Mise en contexte
Avant de nous pencher sur la période qui nous intéresse, il nous a semblé important de résumer en quelques lignes, surtout pour la Belgique, la situation du mouvement anarchiste pendant les années qui précèdent. Celle-ci n’était guère brillante. En effet, depuis la fin de la première guerre mondiale, le mouvement anarchiste belge connaissait une perte de vitesse importante. Cette situation était due en partie aux sentiments de désillusion envers l’Homme et, plus encore, envers le mouvement anarchiste. Celui-ci n’avait pas pu s’unir pour refuser la guerre et certains anarchistes l’avaient au contraire justifiée et exaltée ouvertement , notamment par la signature du Manifeste des Seize . De plus, la révolution russe d’octobre 1917 avait suscité l’enthousiasme auprès de certaines personnes qui rallièrent plus tard les mouvements communistes, se détachant par là de l’anarchisme .
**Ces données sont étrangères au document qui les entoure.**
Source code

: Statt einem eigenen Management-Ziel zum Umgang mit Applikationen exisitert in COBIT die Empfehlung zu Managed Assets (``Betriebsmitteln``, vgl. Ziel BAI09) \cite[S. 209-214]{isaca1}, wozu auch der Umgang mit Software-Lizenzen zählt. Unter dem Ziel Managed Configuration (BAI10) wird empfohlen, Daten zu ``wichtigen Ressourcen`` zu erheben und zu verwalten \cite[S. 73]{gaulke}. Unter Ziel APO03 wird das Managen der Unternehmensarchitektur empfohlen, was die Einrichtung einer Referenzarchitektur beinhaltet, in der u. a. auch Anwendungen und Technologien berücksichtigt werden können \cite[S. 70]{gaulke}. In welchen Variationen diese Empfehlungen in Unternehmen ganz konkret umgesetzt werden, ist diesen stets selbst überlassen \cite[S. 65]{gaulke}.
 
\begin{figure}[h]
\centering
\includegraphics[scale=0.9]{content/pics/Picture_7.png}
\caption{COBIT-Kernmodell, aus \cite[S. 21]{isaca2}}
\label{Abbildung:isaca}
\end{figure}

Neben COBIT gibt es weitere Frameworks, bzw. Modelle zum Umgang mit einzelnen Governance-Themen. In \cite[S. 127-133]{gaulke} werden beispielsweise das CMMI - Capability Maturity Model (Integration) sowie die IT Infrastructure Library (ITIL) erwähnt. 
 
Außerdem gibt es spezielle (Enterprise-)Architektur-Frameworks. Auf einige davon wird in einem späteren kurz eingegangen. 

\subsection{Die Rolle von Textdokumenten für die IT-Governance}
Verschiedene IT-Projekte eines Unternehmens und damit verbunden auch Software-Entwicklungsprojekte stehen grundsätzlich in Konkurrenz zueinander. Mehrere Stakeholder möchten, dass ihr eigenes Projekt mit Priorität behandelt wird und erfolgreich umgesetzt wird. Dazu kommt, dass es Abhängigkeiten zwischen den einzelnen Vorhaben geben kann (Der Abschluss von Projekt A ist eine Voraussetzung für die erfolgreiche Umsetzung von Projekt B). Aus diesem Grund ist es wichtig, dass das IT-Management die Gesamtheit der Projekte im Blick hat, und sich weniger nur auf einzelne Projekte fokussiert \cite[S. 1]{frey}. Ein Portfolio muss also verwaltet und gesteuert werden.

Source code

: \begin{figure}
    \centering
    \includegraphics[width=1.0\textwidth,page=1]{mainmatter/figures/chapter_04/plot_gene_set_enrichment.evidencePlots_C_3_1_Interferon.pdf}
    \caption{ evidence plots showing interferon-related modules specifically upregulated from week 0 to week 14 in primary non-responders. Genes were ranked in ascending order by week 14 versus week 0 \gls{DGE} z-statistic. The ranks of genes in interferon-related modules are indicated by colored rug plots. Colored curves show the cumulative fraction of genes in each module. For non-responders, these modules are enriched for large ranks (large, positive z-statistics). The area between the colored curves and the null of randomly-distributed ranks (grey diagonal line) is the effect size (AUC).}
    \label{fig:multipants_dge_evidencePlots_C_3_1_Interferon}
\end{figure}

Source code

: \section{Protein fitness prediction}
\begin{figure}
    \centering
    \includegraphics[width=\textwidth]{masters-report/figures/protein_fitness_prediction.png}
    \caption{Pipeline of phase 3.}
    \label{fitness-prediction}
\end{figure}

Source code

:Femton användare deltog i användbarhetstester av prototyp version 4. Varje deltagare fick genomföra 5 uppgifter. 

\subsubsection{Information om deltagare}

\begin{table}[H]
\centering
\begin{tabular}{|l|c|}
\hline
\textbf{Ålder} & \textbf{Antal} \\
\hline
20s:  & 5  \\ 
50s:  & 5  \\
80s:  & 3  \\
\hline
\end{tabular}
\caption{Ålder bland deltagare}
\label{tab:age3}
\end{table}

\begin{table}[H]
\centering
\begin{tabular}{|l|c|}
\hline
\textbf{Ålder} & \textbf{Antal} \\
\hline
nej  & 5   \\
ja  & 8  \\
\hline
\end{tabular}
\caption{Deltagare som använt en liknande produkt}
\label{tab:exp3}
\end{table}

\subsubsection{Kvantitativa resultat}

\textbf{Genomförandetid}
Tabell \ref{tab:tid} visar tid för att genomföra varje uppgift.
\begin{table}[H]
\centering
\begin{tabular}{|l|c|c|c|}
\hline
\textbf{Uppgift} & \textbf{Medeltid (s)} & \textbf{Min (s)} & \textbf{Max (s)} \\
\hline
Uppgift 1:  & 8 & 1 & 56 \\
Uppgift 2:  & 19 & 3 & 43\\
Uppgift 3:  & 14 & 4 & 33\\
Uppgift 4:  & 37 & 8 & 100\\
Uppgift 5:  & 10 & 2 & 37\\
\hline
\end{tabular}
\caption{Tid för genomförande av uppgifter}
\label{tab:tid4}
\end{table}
Néanmoins, certains anarchistes belges, restés fidèles à leurs idéaux, vont se lancer dans la propagande écrite afin de lutter contre cette désaffection. En 1921, une Fédération Communiste Anarchiste Belge vit le jour. Au sein de cette fédération, il y avait initialement trois groupes : celui de Bruxelles, celui de Liège et celui du Borinage . Des personnalités anarchistes dont le nom reviendra très souvent dans ce mémoire (ERNESTAN , ADAMAS , Camille MATTART ,…) en faisaient partie. Des congrès nationaux furent organisés régulièrement par la fédération durant l’entre-deux-guerres .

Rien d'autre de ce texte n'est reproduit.